I didn’t want that. I wanted to establish a culture that was just as civilized as the “other” side. The hard part is that I didn’t have time to create thousands of pages of two cultures to write a novel. So, I sketched up a couple things for the desert in the process of Flight. It was enough to get through that novel and to submit it for publication.

The Wait

While I was waiting for Flight to eventually be rejected, I decided to do some world-building. Just a short, twenty-thousand word novella about the desert. I wanted it be brutal but still civilized, to explore why Kanéko’s father would call them barbarians but then to prove him wrong.

I started with the ideas from Flight (mostly deleted scenes) and expanded on them. The first was the rite of passage since she was going through a similar thing herself. I also added in some obscure articles I remembered from the Boy Scout Manual from thirty years before. A plot built up in my head, blossoming from the twenty thousand words to seventy thousand.

And then I had Sand and Blood.

Finding Depth

Because I focused purely on the Kyōti culture, a lot came out of Blood that will help my other novels:

A conlang named Miwāfu that started as a naming language but actually is almost usable as a language on its own.

A culture that had it’s own way of speaking and behavior. Some of it is based on Japanese but others are just a hodgepodge of ideas I built up over the years.

A political system that meshed against the coastal areas but marched to a different drummer.

An entirely different social structure based on specialized clans working with each other and with other clans instead of the “I can do everything” aspects of the more typical fantasy. This was actual built up on ideas from today’s society; the clans were effectively companies that did one thing well.

A different way of viewing magic that didn’t share the same historical roots as Flight’s. The desert gained their power filtered through spirits instead of each individual coming up with their own connection.

All that because I was terrified of being accused of creating a flat, token character just to throw race into a book. I wanted race because it interested me and it created a spark I wanted to follow. But, it had to be realistic for me which meant I had to create the world to explain it.

More importantly, I do something very similar to every character I’ve created. I love world-building. I love making interesting characters who have conflicts in their lives just as much as I love watching them crawl out of the dark holes that I shove them into.

When I first created Welf, I worked out the politics and history of the coastal area. I worked out the history of magical theory through four iterations to come up with the Crystal Spheres Method which is used by Ronamar and Meris. Somewhere, I have a rough map of the political alliances of his father, how his mother died (she was brought back to life for Kanéko), and even how people go to church (that was a recent addition). I know the toys that Welf played with and created at least two card games (Sand and Ash adds my third game).

Assumptions and Failure

I’m going to assume that I did this wrong, that I may have offended someone by even trying. But, even four novels written since that day at WisCon, it still feels right to me.
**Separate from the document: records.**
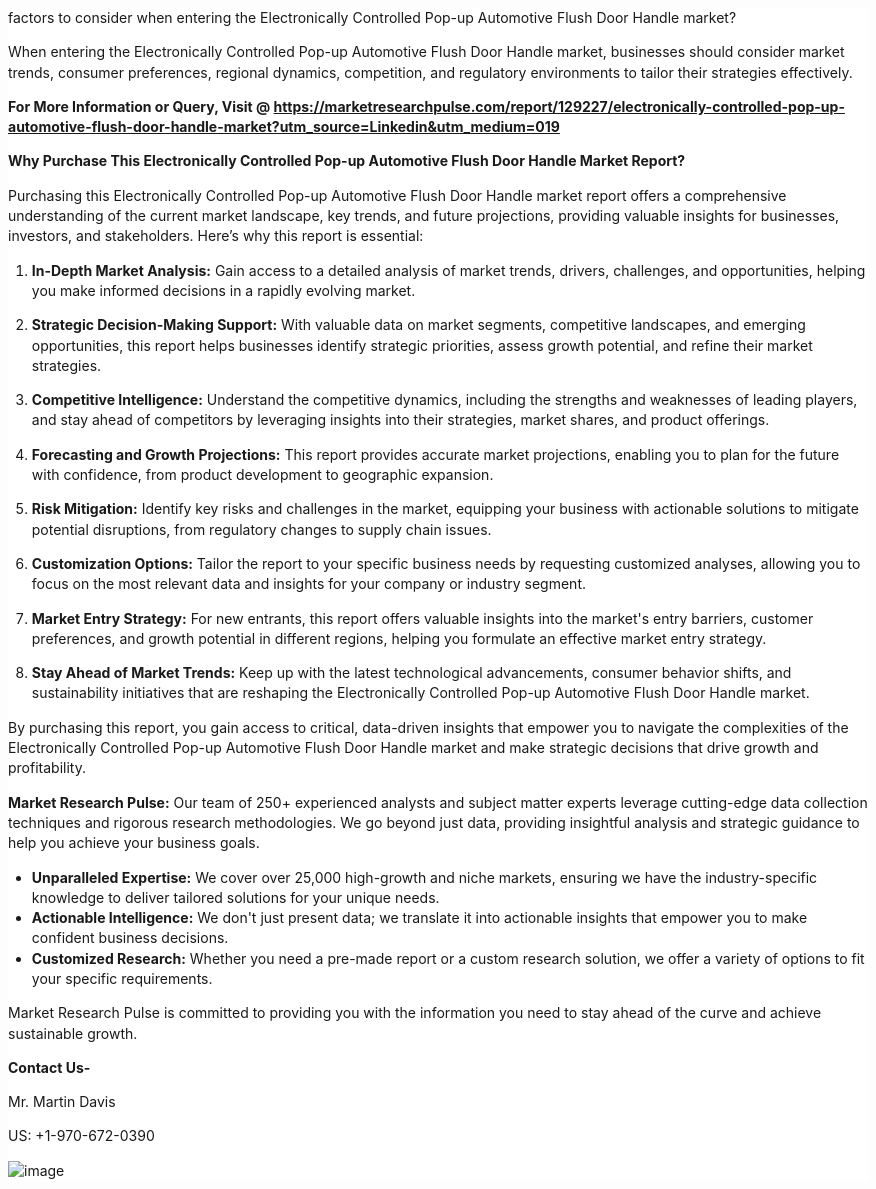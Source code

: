 factors to consider when entering the Electronically Controlled Pop-up Automotive Flush Door Handle market?</strong></p><p>When entering the Electronically Controlled Pop-up Automotive Flush Door Handle market, businesses should consider market trends, consumer preferences, regional dynamics, competition, and regulatory environments to tailor their strategies effectively.</p><p><strong>For More Information or Query, Visit @&nbsp;<a href="https://marketresearchpulse.com/report/129227/electronically-controlled-pop-up-automotive-flush-door-handle-market?utm_source=Linkedin&utm_medium=019">https://marketresearchpulse.com/report/129227/electronically-controlled-pop-up-automotive-flush-door-handle-market?utm_source=Linkedin&utm_medium=019</a></strong></p><p><strong>Why Purchase This Electronically Controlled Pop-up Automotive Flush Door Handle Market Report?</strong></p><p>Purchasing this Electronically Controlled Pop-up Automotive Flush Door Handle market report offers a comprehensive understanding of the current market landscape, key trends, and future projections, providing valuable insights for businesses, investors, and stakeholders. Here&rsquo;s why this report is essential:</p><ol><li><p><strong>In-Depth Market Analysis:</strong> Gain access to a detailed analysis of market trends, drivers, challenges, and opportunities, helping you make informed decisions in a rapidly evolving market.</p></li><li><p><strong>Strategic Decision-Making Support:</strong> With valuable data on market segments, competitive landscapes, and emerging opportunities, this report helps businesses identify strategic priorities, assess growth potential, and refine their market strategies.</p></li><li><p><strong>Competitive Intelligence:</strong> Understand the competitive dynamics, including the strengths and weaknesses of leading players, and stay ahead of competitors by leveraging insights into their strategies, market shares, and product offerings.</p></li><li><p><strong>Forecasting and Growth Projections:</strong> This report provides accurate market projections, enabling you to plan for the future with confidence, from product development to geographic expansion.</p></li><li><p><strong>Risk Mitigation:</strong> Identify key risks and challenges in the market, equipping your business with actionable solutions to mitigate potential disruptions, from regulatory changes to supply chain issues.</p></li><li><p><strong>Customization Options:</strong> Tailor the report to your specific business needs by requesting customized analyses, allowing you to focus on the most relevant data and insights for your company or industry segment.</p></li><li><p><strong>Market Entry Strategy:</strong> For new entrants, this report offers valuable insights into the market's entry barriers, customer preferences, and growth potential in different regions, helping you formulate an effective market entry strategy.</p></li><li><p><strong>Stay Ahead of Market Trends:</strong> Keep up with the latest technological advancements, consumer behavior shifts, and sustainability initiatives that are reshaping the Electronically Controlled Pop-up Automotive Flush Door Handle market.</p></li></ol><p>By purchasing this report, you gain access to critical, data-driven insights that empower you to navigate the complexities of the Electronically Controlled Pop-up Automotive Flush Door Handle market and make strategic decisions that drive growth and profitability.</p><p><strong>Market Research Pulse:</strong>&nbsp;Our team of 250+ experienced analysts and subject matter experts leverage cutting-edge data collection techniques and rigorous research methodologies. We go beyond just data, providing insightful analysis and strategic guidance to help you achieve your business goals.</p><ul><li><strong>Unparalleled Expertise:</strong>&nbsp;We cover over 25,000 high-growth and niche markets, ensuring we have the industry-specific knowledge to deliver tailored solutions for your unique needs.</li><li><strong>Actionable Intelligence:</strong>&nbsp;We don't just present data; we translate it into actionable insights that empower you to make confident business decisions.</li><li><strong>Customized Research:</strong>&nbsp;Whether you need a pre-made report or a custom research solution, we offer a variety of options to fit your specific requirements.</li></ul><p>Market Research Pulse is committed to providing you with the information you need to stay ahead of the curve and achieve sustainable growth.</p><p><strong>Contact Us-</strong></p><p>Mr. Martin Davis</p><p>US: +1-970-672-0390</p>
![image](https://github.com/user-attachments/assets/5487ebb8-e69a-4375-9040-e985bda034f3)
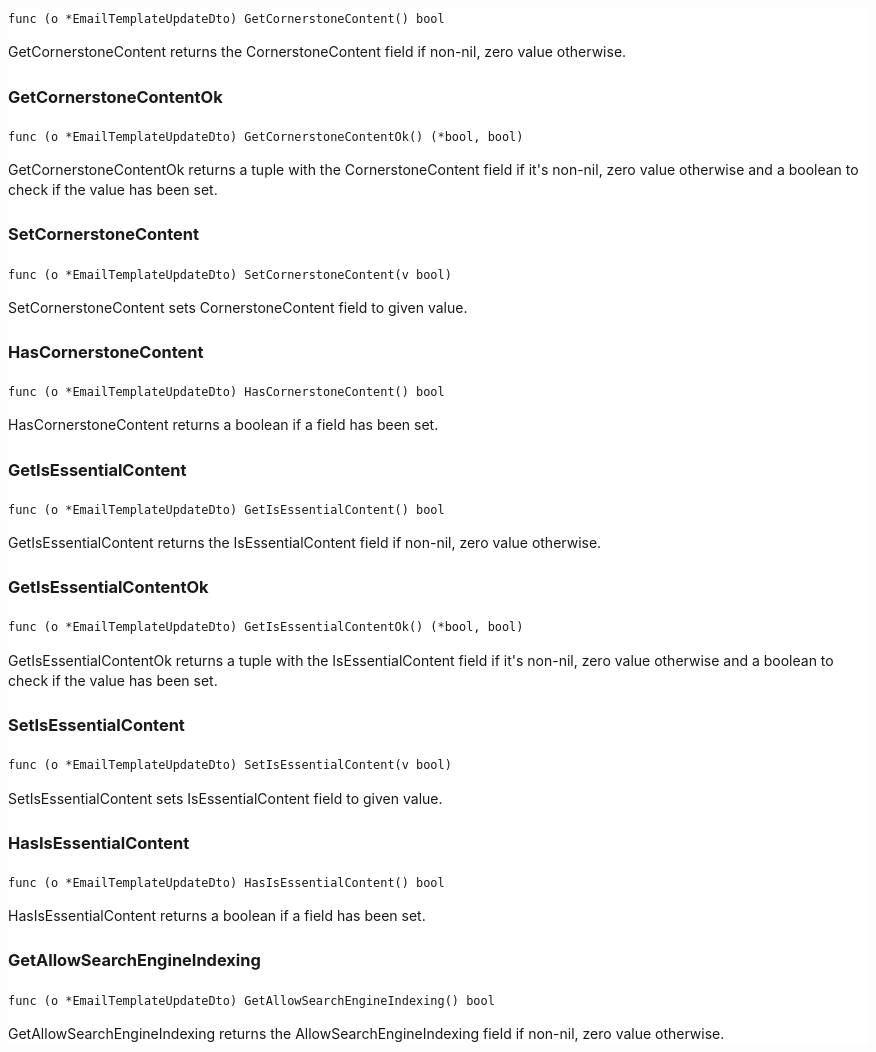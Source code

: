 `func (o *EmailTemplateUpdateDto) GetCornerstoneContent() bool`

GetCornerstoneContent returns the CornerstoneContent field if non-nil, zero value otherwise.

### GetCornerstoneContentOk

`func (o *EmailTemplateUpdateDto) GetCornerstoneContentOk() (*bool, bool)`

GetCornerstoneContentOk returns a tuple with the CornerstoneContent field if it's non-nil, zero value otherwise
and a boolean to check if the value has been set.

### SetCornerstoneContent

`func (o *EmailTemplateUpdateDto) SetCornerstoneContent(v bool)`

SetCornerstoneContent sets CornerstoneContent field to given value.

### HasCornerstoneContent

`func (o *EmailTemplateUpdateDto) HasCornerstoneContent() bool`

HasCornerstoneContent returns a boolean if a field has been set.

### GetIsEssentialContent

`func (o *EmailTemplateUpdateDto) GetIsEssentialContent() bool`

GetIsEssentialContent returns the IsEssentialContent field if non-nil, zero value otherwise.

### GetIsEssentialContentOk

`func (o *EmailTemplateUpdateDto) GetIsEssentialContentOk() (*bool, bool)`

GetIsEssentialContentOk returns a tuple with the IsEssentialContent field if it's non-nil, zero value otherwise
and a boolean to check if the value has been set.

### SetIsEssentialContent

`func (o *EmailTemplateUpdateDto) SetIsEssentialContent(v bool)`

SetIsEssentialContent sets IsEssentialContent field to given value.

### HasIsEssentialContent

`func (o *EmailTemplateUpdateDto) HasIsEssentialContent() bool`

HasIsEssentialContent returns a boolean if a field has been set.

### GetAllowSearchEngineIndexing

`func (o *EmailTemplateUpdateDto) GetAllowSearchEngineIndexing() bool`

GetAllowSearchEngineIndexing returns the AllowSearchEngineIndexing field if non-nil, zero value otherwise.
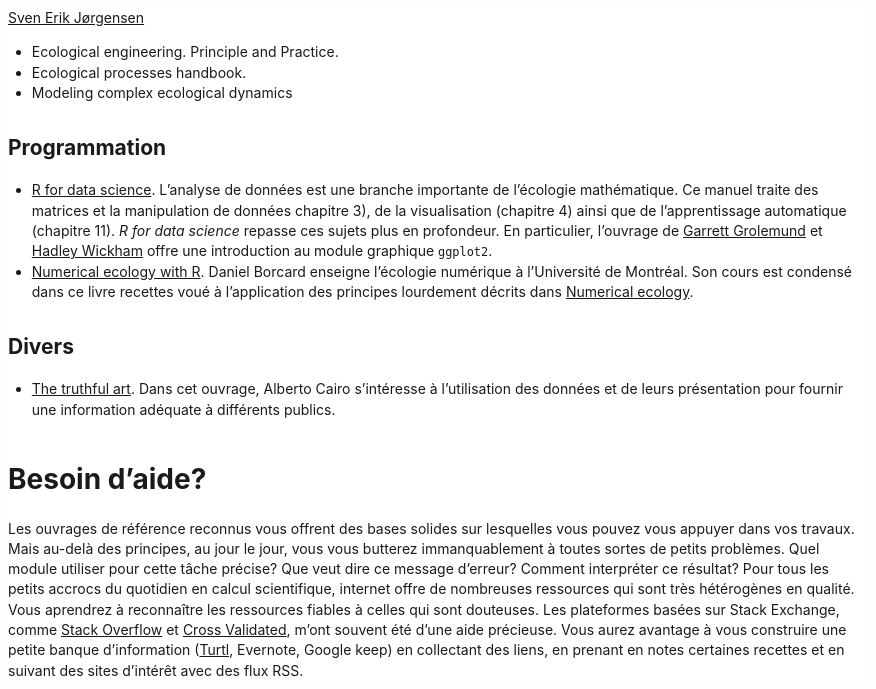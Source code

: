 [Sven Erik
Jørgensen](http://scitechconnect.elsevier.com/in-memoriam-of-dr-sven-erik-jorgensen/)

-   Ecological engineering. Principle and Practice.
-   Ecological processes handbook.
-   Modeling complex ecological dynamics

Programmation
-------------

-   [R for data science](http://r4ds.had.co.nz/). L’analyse de données
    est une branche importante de l’écologie mathématique. Ce manuel
    traite des matrices et la manipulation de données chapitre 3), de la
    visualisation (chapitre 4) ainsi que de l’apprentissage automatique
    (chapitre 11). *R for data science* repasse ces sujets plus en
    profondeur. En particulier, l’ouvrage de [Garrett
    Grolemund](https://twitter.com/StatGarrett) et [Hadley
    Wickham](https://twitter.com/hadleywickham) offre une introduction
    au module graphique `ggplot2`.
-   [Numerical ecology with
    R](http://www.springer.com/la/book/9781441979759). Daniel Borcard
    enseigne l’écologie numérique à l’Université de Montréal. Son cours
    est condensé dans ce livre recettes voué à l’application des
    principes lourdement décrits dans [Numerical
    ecology](https://www.elsevier.com/books/numerical-ecology/legendre/978-0-444-53868-0).

Divers
------

-   [The truthful
    art](http://www.thefunctionalart.com/p/the-truthful-art-book.html).
    Dans cet ouvrage, Alberto Cairo s’intéresse à l’utilisation des
    données et de leurs présentation pour fournir une information
    adéquate à différents publics.

Besoin d’aide?
==============

Les ouvrages de référence reconnus vous offrent des bases solides sur
lesquelles vous pouvez vous appuyer dans vos travaux. Mais au-delà des
principes, au jour le jour, vous vous butterez immanquablement à toutes
sortes de petits problèmes. Quel module utiliser pour cette tâche
précise? Que veut dire ce message d’erreur? Comment interpréter ce
résultat? Pour tous les petits accrocs du quotidien en calcul
scientifique, internet offre de nombreuses ressources qui sont très
hétérogènes en qualité. Vous aprendrez à reconnaître les ressources
fiables à celles qui sont douteuses. Les plateformes basées sur Stack
Exchange, comme [Stack Overflow](https://stackoverflow.com) et [Cross
Validated](https://stats.stackexchange.com), m’ont souvent été d’une
aide précieuse. Vous aurez avantage à vous construire une petite banque
d’information ([Turtl](https://framanotes.org), Evernote, Google keep)
en collectant des liens, en prenant en notes certaines recettes et en
suivant des sites d’intérêt avec des flux RSS.

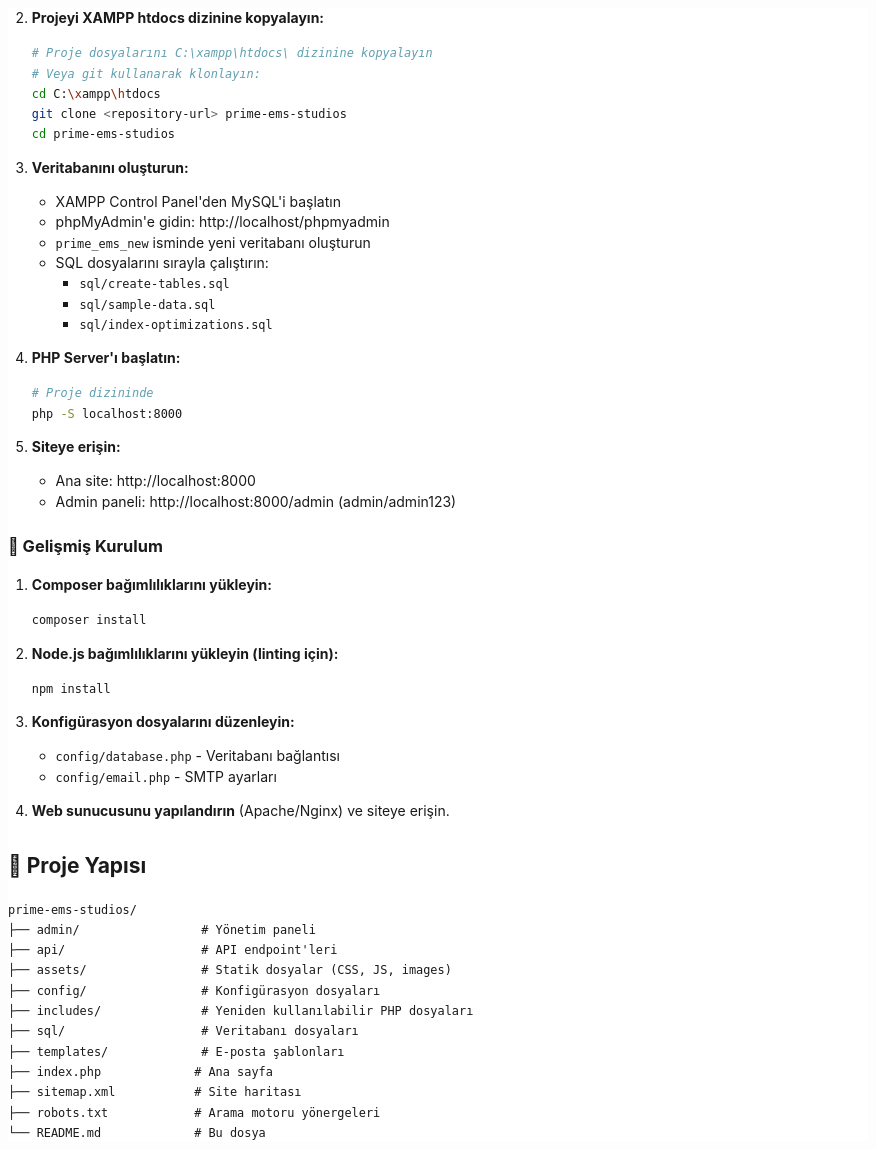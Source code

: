 2. **Projeyi XAMPP htdocs dizinine kopyalayın:**
   ```bash
   # Proje dosyalarını C:\xampp\htdocs\ dizinine kopyalayın
   # Veya git kullanarak klonlayın:
   cd C:\xampp\htdocs
   git clone <repository-url> prime-ems-studios
   cd prime-ems-studios
   ```

3. **Veritabanını oluşturun:**
   - XAMPP Control Panel'den MySQL'i başlatın
   - phpMyAdmin'e gidin: http://localhost/phpmyadmin
   - `prime_ems_new` isminde yeni veritabanı oluşturun
   - SQL dosyalarını sırayla çalıştırın:
     - `sql/create-tables.sql`
     - `sql/sample-data.sql`
     - `sql/index-optimizations.sql`

4. **PHP Server'ı başlatın:**
   ```bash
   # Proje dizininde
   php -S localhost:8000
   ```

5. **Siteye erişin:**
   - Ana site: http://localhost:8000
   - Admin paneli: http://localhost:8000/admin (admin/admin123)

### 🔧 Gelişmiş Kurulum

1. **Composer bağımlılıklarını yükleyin:**
   ```bash
   composer install
   ```

2. **Node.js bağımlılıklarını yükleyin (linting için):**
   ```bash
   npm install
   ```

3. **Konfigürasyon dosyalarını düzenleyin:**
   - `config/database.php` - Veritabanı bağlantısı
   - `config/email.php` - SMTP ayarları

4. **Web sunucusunu yapılandırın** (Apache/Nginx) ve siteye erişin.

## 📁 Proje Yapısı

```
prime-ems-studios/
├── admin/                 # Yönetim paneli
├── api/                   # API endpoint'leri
├── assets/                # Statik dosyalar (CSS, JS, images)
├── config/                # Konfigürasyon dosyaları
├── includes/              # Yeniden kullanılabilir PHP dosyaları
├── sql/                   # Veritabanı dosyaları
├── templates/             # E-posta şablonları
├── index.php             # Ana sayfa
├── sitemap.xml           # Site haritası
├── robots.txt            # Arama motoru yönergeleri
└── README.md             # Bu dosya
```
Hopefully that explains why I set Sand and Blood in a desert.

Scheduling Delays

Ocean Cuddle
These last few months have been rather stressful, but not things I normally talk about while they are happening. Because of them, however, I have to push the publication of Sand and Ash back a few months since being a “responsible” adult is apparently important at this point in my life.

The Priorities

I have a priority system that I’ve written about since before EDM was born. I left only three things on it: family, work, and writing. The three things comes from a Readers Digest I read sitting in a doctor’s waiting office, but generally it keeps me relatively focused.

The First Child

The longest running problem is that neither me nor SMWM had a will or trust fund. This is one of those things that was on the “we should really do this” list but it kept getting pushed back. Even when EDM (the oldest) was born, it was on the list. And now that BAM (the youngest) is here, it still wasn’t done.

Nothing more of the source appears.